The new charges have ranged from an extra $5 per month for the average Arizona Public Service customer to $90 per month for typical Wisconsin customers of Rock Energy Cooperative. These fees largely fall into two categories: fixed charges, which remain stable every month, and demand charges, which vary depending on a customer’s peak electricity usage. In certain cases, consumers and environmental activists are pushing back by suing the electricity providers or appealing the rates with state regulators. Their latest win came in August, when Minnesota’s regulatory commission shot down about $5 worth of monthly fees that Minnesota’s People’s Electric Cooperative put in place for their handful of distributed generation users.

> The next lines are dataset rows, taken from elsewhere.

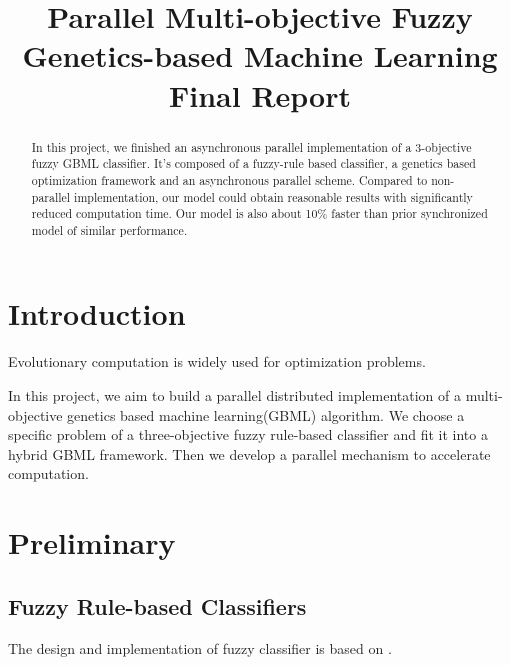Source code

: \documentclass[conference]{IEEEtran}
\begin{document}
  
  \title{Parallel Multi-objective Fuzzy Genetics-based Machine Learning \\ Final Report}
  
  \author{
  }
  
  \maketitle
  
  \begin{abstract}
  In this project, we finished an asynchronous parallel implementation of a 3-objective fuzzy GBML classifier. It's composed of a fuzzy-rule based classifier, a genetics based optimization framework and an asynchronous parallel scheme. Compared to non-parallel implementation, our model could obtain reasonable results with significantly reduced computation time. Our model is also about 10\% faster than prior synchronized model of similar performance.
  \end{abstract}
  \IEEEpeerreviewmaketitle
  
  \section{Introduction}
  Evolutionary computation is widely used for optimization problems. 
  
  In this project, we aim to build a parallel distributed implementation of a multi-objective genetics based machine learning(GBML) algorithm. We choose a specific problem of a three-objective fuzzy rule-based classifier and fit it into a hybrid GBML framework. Then we develop a parallel mechanism to accelerate computation.

  \section{Preliminary}
  \subsection{Fuzzy Rule-based Classifiers}
  The design and implementation of fuzzy classifier is based on \cite{ishibuchi2007analysis}.
\end{document}

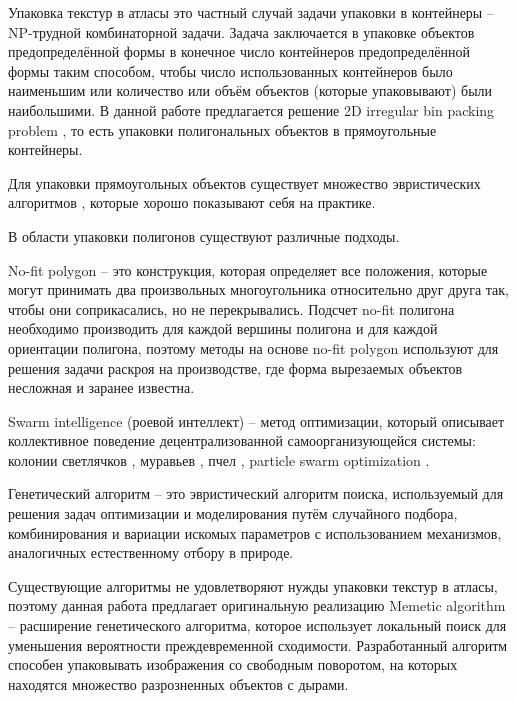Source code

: \documentclass{fefu_thesis/cls/fefu}
\begin{document}
    Упаковка текстур в атласы это частный случай задачи упаковки в контейнеры -- NP-трудной \cite{BinPackingIsNPHard} комбинаторной задачи. Задача заключается в упаковке объектов предопределённой формы в конечное число контейнеров предопределённой формы таким способом, чтобы число использованных контейнеров было наименьшим или количество или объём объектов (которые упаковывают) были наибольшими. В данной работе предлагается решение 2D irregular bin packing problem \cite{TypologyOfPackingProblems}, то есть упаковки полигональных объектов в прямоугольные контейнеры.

    Для упаковки прямоугольных объектов существует множество эвристических алгоритмов \cite{ThousandWayToPackBin}, которые хорошо показывают себя на практике.

    В области упаковки полигонов существуют различные подходы.

    No-fit polygon \cite{NofitPolygon}\cite{NofitPolygon2} -- это конструкция, которая определяет все положения, которые могут принимать два произвольных многоугольника относительно друг друга так, чтобы они соприкасались, но не перекрывались. Подсчет no-fit полигона необходимо производить для каждой вершины полигона и для каждой ориентации полигона, поэтому методы на основе no-fit polygon используют для решения задачи раскроя на производстве, где форма вырезаемых объектов несложная и заранее известна.

    Swarm intelligence (роевой интеллект) -- метод оптимизации, который описывает коллективное поведение децентрализованной самоорганизующейся системы: колонии светлячков \cite{FireFly}, муравьев \cite{AntColony}, пчел \cite{PlayrixArticle}, particle swarm optimization \cite{PSO}.

    Генетический алгоритм \cite{JAKOBS1996165} -- это эвристический алгоритм поиска, используемый для решения задач оптимизации и моделирования путём случайного подбора, комбинирования и вариации искомых параметров с использованием механизмов, аналогичных естественному отбору в природе.

   Существующие алгоритмы не удовлетворяют нужды упаковки текстур в атласы, поэтому данная работа предлагает оригинальную реализацию Memetic algorithm \cite{WhatIsMemetic} -- расширение генетического алгоритма, которое использует локальный поиск для уменьшения вероятности преждевременной сходимости. Разработанный алгоритм способен упаковывать изображения со свободным поворотом, на которых находятся множество разрозненных объектов с дырами.
\end{document}

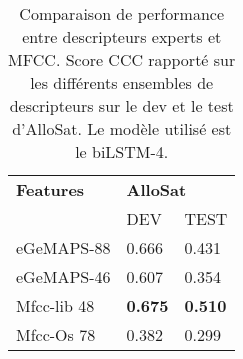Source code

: \begin{table}[ht!]
    \centering
    \begin{tabular}{| l | l | l |}
    \hline
    \textbf{Features} &\multicolumn{2}{l|}{\textbf{AlloSat}} \\
    &DEV &TEST \\
    \hline
    eGeMAPS-88  &0.666  &0.431\\
    eGeMAPS-46  &0.607  &0.354\\
    Mfcc-lib 48    &\textbf{0.675}  &\textbf{0.510}\\
    Mfcc-Os 78    &0.382  &0.299\\
    \hline
\end{tabular}
    \caption{Comparaison de performance entre descripteurs experts et MFCC. Score CCC rapporté sur les différents ensembles de descripteurs sur le dev et le test d'AlloSat. Le modèle utilisé est le biLSTM-4.}
    \label{tab:egemapsVSmfcc}
\end{table}
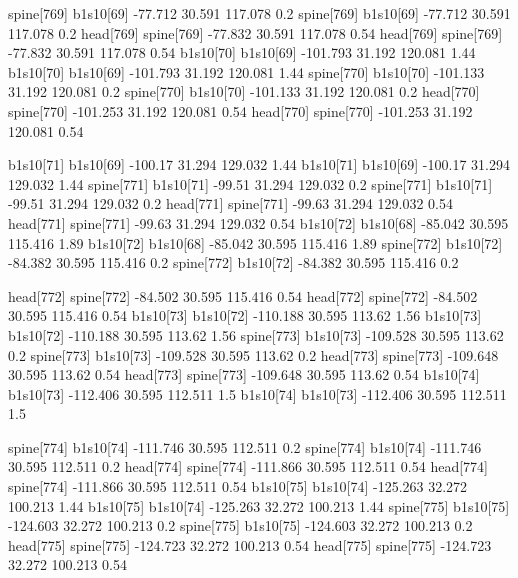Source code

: spine[769]    b1s10[69]    -77.712    30.591    117.078    0.2
spine[769]    b1s10[69]    -77.712    30.591    117.078    0.2
head[769]    spine[769]    -77.832    30.591    117.078    0.54
head[769]    spine[769]    -77.832    30.591    117.078    0.54
b1s10[70]    b1s10[69]    -101.793    31.192    120.081    1.44
b1s10[70]    b1s10[69]    -101.793    31.192    120.081    1.44
spine[770]    b1s10[70]    -101.133    31.192    120.081    0.2
spine[770]    b1s10[70]    -101.133    31.192    120.081    0.2
head[770]    spine[770]    -101.253    31.192    120.081    0.54
head[770]    spine[770]    -101.253    31.192    120.081    0.54


b1s10[71]    b1s10[69]    -100.17    31.294    129.032    1.44
b1s10[71]    b1s10[69]    -100.17    31.294    129.032    1.44
spine[771]    b1s10[71]    -99.51    31.294    129.032    0.2
spine[771]    b1s10[71]    -99.51    31.294    129.032    0.2
head[771]    spine[771]    -99.63    31.294    129.032    0.54
head[771]    spine[771]    -99.63    31.294    129.032    0.54
b1s10[72]    b1s10[68]    -85.042    30.595    115.416    1.89
b1s10[72]    b1s10[68]    -85.042    30.595    115.416    1.89
spine[772]    b1s10[72]    -84.382    30.595    115.416    0.2
spine[772]    b1s10[72]    -84.382    30.595    115.416    0.2


head[772]    spine[772]    -84.502    30.595    115.416    0.54
head[772]    spine[772]    -84.502    30.595    115.416    0.54
b1s10[73]    b1s10[72]    -110.188    30.595    113.62    1.56
b1s10[73]    b1s10[72]    -110.188    30.595    113.62    1.56
spine[773]    b1s10[73]    -109.528    30.595    113.62    0.2
spine[773]    b1s10[73]    -109.528    30.595    113.62    0.2
head[773]    spine[773]    -109.648    30.595    113.62    0.54
head[773]    spine[773]    -109.648    30.595    113.62    0.54
b1s10[74]    b1s10[73]    -112.406    30.595    112.511    1.5
b1s10[74]    b1s10[73]    -112.406    30.595    112.511    1.5


spine[774]    b1s10[74]    -111.746    30.595    112.511    0.2
spine[774]    b1s10[74]    -111.746    30.595    112.511    0.2
head[774]    spine[774]    -111.866    30.595    112.511    0.54
head[774]    spine[774]    -111.866    30.595    112.511    0.54
b1s10[75]    b1s10[74]    -125.263    32.272    100.213    1.44
b1s10[75]    b1s10[74]    -125.263    32.272    100.213    1.44
spine[775]    b1s10[75]    -124.603    32.272    100.213    0.2
spine[775]    b1s10[75]    -124.603    32.272    100.213    0.2
head[775]    spine[775]    -124.723    32.272    100.213    0.54
head[775]    spine[775]    -124.723    32.272    100.213    0.54


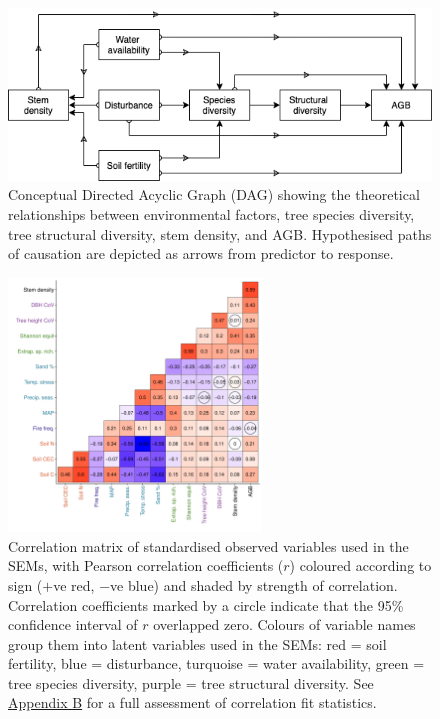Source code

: \documentclass[11pt,a4paper]{article}
\begin{document}
\begin{figure}[H]
\centering
\includegraphics[width=\textwidth]{concept}
	\caption{Conceptual Directed Acyclic Graph (DAG) showing the theoretical relationships between environmental factors, tree species diversity, tree structural diversity, stem density, and AGB. Hypothesised paths of causation are depicted as arrows from predictor to response.}
	\label{con_mod}
\end{figure}

\begin{figure}[H]
\centering
	\includegraphics[width=0.6\textwidth]{corr_mat}
	\caption{Correlation matrix of standardised observed variables used in the SEMs, with Pearson correlation coefficients ($r$) coloured according to sign ($+$ve red, $-$ve blue) and shaded by strength of correlation. Correlation coefficients marked by a circle indicate that the 95\% confidence interval of $r$ overlapped zero. Colours of variable names group them into latent variables used in the SEMs: red = soil fertility, blue = disturbance, turquoise = water availability, green = tree species diversity, purple = tree structural diversity. See \hyperref[appendixb]{Appendix B} for a full assessment of correlation fit statistics.}
	\label{corr_mat}
\end{figure}
\end{document}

Brad Klein, senior attorney at the Environmental Law and Policy Center, who participated in the rate appeal, told Inside Climate News, “I’m pleased the Commission so clearly determined that [People’s Electric Cooperative] failed to justify the fee under Minnesota law. It is a clear signal to other utilities that they will need to do a lot more work to be able to justify these kinds of [distributed generation] fees and penalties.”

The cost of installing distributed solar at the residential level has declined steadily over the last five years, according to a new report by the Department of Energy’s Lawrence Berkeley National Laboratory. In 2014, the median installed price of US residential solar hit a record low of about $4-per-watt compared to more than $12-per-watt in 1998.